Actually, "Why not Twisted?" is still a good question. If they have a good reason, let's hear it. If you want to choose between this and Twisted, that's information you need.
One huge Twisted advantage is that you can have your async comet reactors running in the same process as other Twister reactors, which can be very useful for many applications you might want Comet for. What's the payoff for using this instead?
BTW: These are straight questions, not sarcastic questions. I am perfectly willing to extend benefit of the doubt and assume there are good answers. I just don't know what they are, and I'd like to know, as I am potentially looking to use some stuff like this myself in the near future.
Twisted is a very capable system, very well written, with all kinds of capabilities that diesel doesn't have and never will. So it's not a capabilities thing.
It's written by a team of guys who are crazy smart, and who know async better than most people on the planet, me included. So it's not a competence thing.
The performance difference between twisted and most other Python async libraries isn't going to be significant. We're all mostly benchmarking epoll or select or whathaveyou, plus a thin layer of frames to get from there to your application code. So it's really not a performance thing either, though hackers love to talk about this anyway.
It's a style thing. Twisted doesn't feel "Pythonic" to me. It doesn't have that succinctness that makes you say "shit, I'm done already?" It's got lots of big-A architecture that's very Correct, but in practice, leaves you wondering why you're being burdened with it when that rainy day when it pays dividends never comes. Purity is allowed to triumph over practicality at every turn.
That's one man's take. I don't claim it's the universal truth, and Twisted has many very happy users. But I suspect I'm not alone in this assessment.
That being said, I will relish the day when someone can do _something_ in the Python async space and not immediately be thrust into the ring as the latest combatant in the twisted-vs-the-new-guy debate. New guys never stop coming, and that's a wonderful thing for the evolution of computing and programming.
Every time you have to do asynchronous work, you have to mentally follow the chain of deferreds to ensure you understand exactly what code will be called at what time. Coupled with its unpythonic, deep hierarchical API, Twisted almost literally twists your code into a jumbled blob.

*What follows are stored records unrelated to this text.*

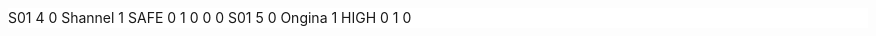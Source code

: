 </td>
</tr>
<tr>
<td style="text-align:left;">
S01
</td>
<td style="text-align:right;">
4
</td>
<td style="text-align:left;">
0
</td>
<td style="text-align:left;">
Shannel
</td>
<td style="text-align:right;">
1
</td>
<td style="text-align:left;">
SAFE
</td>
<td style="text-align:left;">
0
</td>
<td style="text-align:left;">
1
</td>
<td style="text-align:left;">
0
</td>
<td style="text-align:right;">
0
</td>
<td style="text-align:right;">
0
</td>
</tr>
<tr>
<td style="text-align:left;">
S01
</td>
<td style="text-align:right;">
5
</td>
<td style="text-align:left;">
0
</td>
<td style="text-align:left;">
Ongina
</td>
<td style="text-align:right;">
1
</td>
<td style="text-align:left;">
HIGH
</td>
<td style="text-align:left;">
0
</td>
<td style="text-align:left;">
1
</td>
<td style="text-align:left;">
0
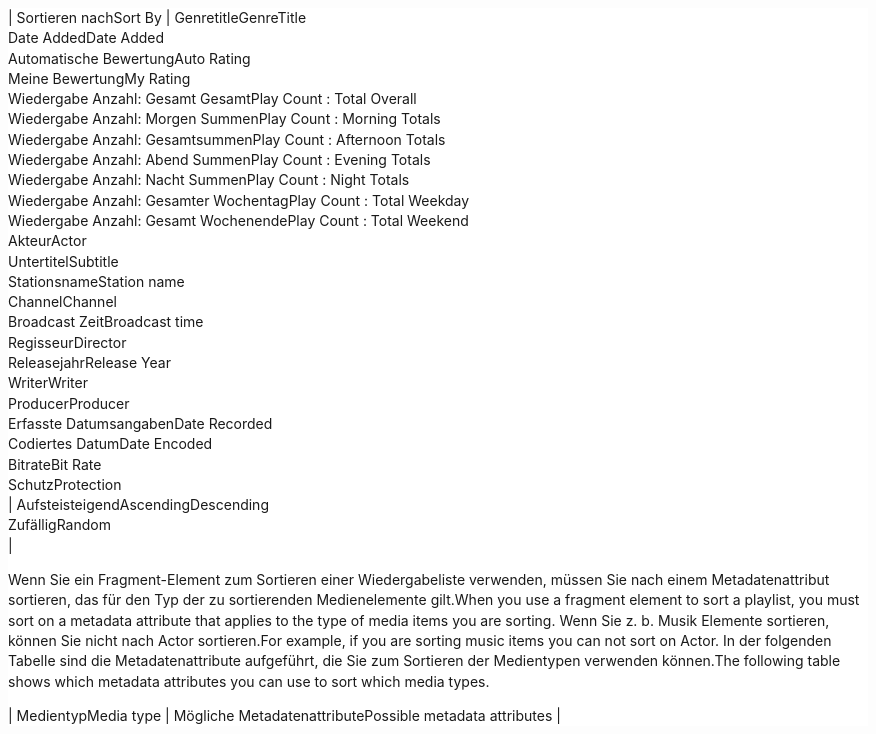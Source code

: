 | <span data-ttu-id="48a41-332">Sortieren nach</span><span class="sxs-lookup"><span data-stu-id="48a41-332">Sort By</span></span>      | <span data-ttu-id="48a41-333">Genretitle</span><span class="sxs-lookup"><span data-stu-id="48a41-333">GenreTitle</span></span><br/> <span data-ttu-id="48a41-334">Date Added</span><span class="sxs-lookup"><span data-stu-id="48a41-334">Date Added</span></span><br/> <span data-ttu-id="48a41-335">Automatische Bewertung</span><span class="sxs-lookup"><span data-stu-id="48a41-335">Auto Rating</span></span><br/> <span data-ttu-id="48a41-336">Meine Bewertung</span><span class="sxs-lookup"><span data-stu-id="48a41-336">My Rating</span></span><br/> <span data-ttu-id="48a41-337">Wiedergabe Anzahl: Gesamt Gesamt</span><span class="sxs-lookup"><span data-stu-id="48a41-337">Play Count : Total Overall</span></span><br/> <span data-ttu-id="48a41-338">Wiedergabe Anzahl: Morgen Summen</span><span class="sxs-lookup"><span data-stu-id="48a41-338">Play Count : Morning Totals</span></span><br/> <span data-ttu-id="48a41-339">Wiedergabe Anzahl: Gesamtsummen</span><span class="sxs-lookup"><span data-stu-id="48a41-339">Play Count : Afternoon Totals</span></span><br/> <span data-ttu-id="48a41-340">Wiedergabe Anzahl: Abend Summen</span><span class="sxs-lookup"><span data-stu-id="48a41-340">Play Count : Evening Totals</span></span><br/> <span data-ttu-id="48a41-341">Wiedergabe Anzahl: Nacht Summen</span><span class="sxs-lookup"><span data-stu-id="48a41-341">Play Count : Night Totals</span></span><br/> <span data-ttu-id="48a41-342">Wiedergabe Anzahl: Gesamter Wochentag</span><span class="sxs-lookup"><span data-stu-id="48a41-342">Play Count : Total Weekday</span></span><br/> <span data-ttu-id="48a41-343">Wiedergabe Anzahl: Gesamt Wochenende</span><span class="sxs-lookup"><span data-stu-id="48a41-343">Play Count : Total Weekend</span></span><br/> <span data-ttu-id="48a41-344">Akteur</span><span class="sxs-lookup"><span data-stu-id="48a41-344">Actor</span></span><br/> <span data-ttu-id="48a41-345">Untertitel</span><span class="sxs-lookup"><span data-stu-id="48a41-345">Subtitle</span></span><br/> <span data-ttu-id="48a41-346">Stationsname</span><span class="sxs-lookup"><span data-stu-id="48a41-346">Station name</span></span><br/> <span data-ttu-id="48a41-347">Channel</span><span class="sxs-lookup"><span data-stu-id="48a41-347">Channel</span></span><br/> <span data-ttu-id="48a41-348">Broadcast Zeit</span><span class="sxs-lookup"><span data-stu-id="48a41-348">Broadcast time</span></span><br/> <span data-ttu-id="48a41-349">Regisseur</span><span class="sxs-lookup"><span data-stu-id="48a41-349">Director</span></span><br/> <span data-ttu-id="48a41-350">Releasejahr</span><span class="sxs-lookup"><span data-stu-id="48a41-350">Release Year</span></span><br/> <span data-ttu-id="48a41-351">Writer</span><span class="sxs-lookup"><span data-stu-id="48a41-351">Writer</span></span><br/> <span data-ttu-id="48a41-352">Producer</span><span class="sxs-lookup"><span data-stu-id="48a41-352">Producer</span></span><br/> <span data-ttu-id="48a41-353">Erfasste Datumsangaben</span><span class="sxs-lookup"><span data-stu-id="48a41-353">Date Recorded</span></span><br/> <span data-ttu-id="48a41-354">Codiertes Datum</span><span class="sxs-lookup"><span data-stu-id="48a41-354">Date Encoded</span></span><br/> <span data-ttu-id="48a41-355">Bitrate</span><span class="sxs-lookup"><span data-stu-id="48a41-355">Bit Rate</span></span><br/> <span data-ttu-id="48a41-356">Schutz</span><span class="sxs-lookup"><span data-stu-id="48a41-356">Protection</span></span><br/> | <span data-ttu-id="48a41-357">Aufsteisteigend</span><span class="sxs-lookup"><span data-stu-id="48a41-357">AscendingDescending</span></span><br/> <span data-ttu-id="48a41-358">Zufällig</span><span class="sxs-lookup"><span data-stu-id="48a41-358">Random</span></span><br/> |



 

<span data-ttu-id="48a41-359">Wenn Sie ein Fragment-Element zum Sortieren einer Wiedergabeliste verwenden, müssen Sie nach einem Metadatenattribut sortieren, das für den Typ der zu sortierenden Medienelemente gilt.</span><span class="sxs-lookup"><span data-stu-id="48a41-359">When you use a fragment element to sort a playlist, you must sort on a metadata attribute that applies to the type of media items you are sorting.</span></span> <span data-ttu-id="48a41-360">Wenn Sie z. b. Musik Elemente sortieren, können Sie nicht nach Actor sortieren.</span><span class="sxs-lookup"><span data-stu-id="48a41-360">For example, if you are sorting music items you can not sort on Actor.</span></span> <span data-ttu-id="48a41-361">In der folgenden Tabelle sind die Metadatenattribute aufgeführt, die Sie zum Sortieren der Medientypen verwenden können.</span><span class="sxs-lookup"><span data-stu-id="48a41-361">The following table shows which metadata attributes you can use to sort which media types.</span></span>



| <span data-ttu-id="48a41-362">Medientyp</span><span class="sxs-lookup"><span data-stu-id="48a41-362">Media type</span></span>  | <span data-ttu-id="48a41-363">Mögliche Metadatenattribute</span><span class="sxs-lookup"><span data-stu-id="48a41-363">Possible metadata attributes</span></span>                                                                                                                                                                                                                                                                                                                                                                                                                                                                                                                                                                                                                                 |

Unless you need the existing protocol-specific APIs twisted provides, stay far, far away. Find something more lightweight, like this, or Eventlet, or something else that lets your code remain concise and clear.
This comes from my experience writing a Twisted server for my startup, and subsequently rewriting it when the Twisted version became far too difficult and frustrating to maintain.
I'm sorry, but this post is just packed full of FUD.
I hear this all the time, "argh, Deferreds are so hard to understand," as if there's some kind of magic going on in a Deferred. Deferreds are just a way to encapsulate two callbacks, one for errors and another for successful callbacks.
If you're writing any kind of significantly complicated asynchronous process, what is the difference between following a bunch of Deferreds and following a bunch of callbacks??
Asynchronous coding is hard. There's no framework that is going to make that go away. Diesel looks nice enough, but although it shows promise, there's not enough examples of hardcore usage to make a sufficient comparison. An asynchronous IO framework that has nothing but HTTP and echo examples doesn't even scratch the surface of the kinds of apps that require the advanced asynchrony available in Twisted.
If you're writing any kind of significantly complicated asynchronous process, what is the difference between following a bunch of Deferreds and following a bunch of callbacks??
The difference is that in co-routine based code (such as concurrence or eventlet) there are no callbacks. Co-routines are all about message passing which leads to much cleaner and much less code in most applications.
It's not uncommon to see 40%+ boilerplate callback-handling code in a twisted app. Those are not needed in a coro-environment.
Asynchronous coding is hard.
Actually the established patterns for implementing asynchronous code are hard. You get to choose between threading-hell (deadlocks, races) and callback-hell (code-bloat). I have no idea why these abstractions grew so popular, my guess would be because they are "closest to the metal".
But they are not without alternatives; co-routines, actor-based concurrency and erlang exist - all of which enable fairly straightforward "Do what I mean" development.
I've been including Eventlet in a lot of my comments lately, but not because I have any affiliation with it (I don't). But it has quite literally made asynchronous coding so much easier that going back to deferreds or callbacks is a huge inconvenience.
My comments previously reflect equally on deferreds and callback-based asynchronous programming. Of course those make async programming hard.
One huge Twisted advantage is that you can have your async comet reactors running in the same process as other Twister reactors, which can be very useful for many applications you might want Comet for. What's the payoff for using this instead?
BTW: These are straight questions, not sarcastic questions. I am perfectly willing to extend benefit of the doubt and assume there are good answers. I just don't know what they are, and I'd like to know, as I am potentially looking to use some stuff like this myself in the near future.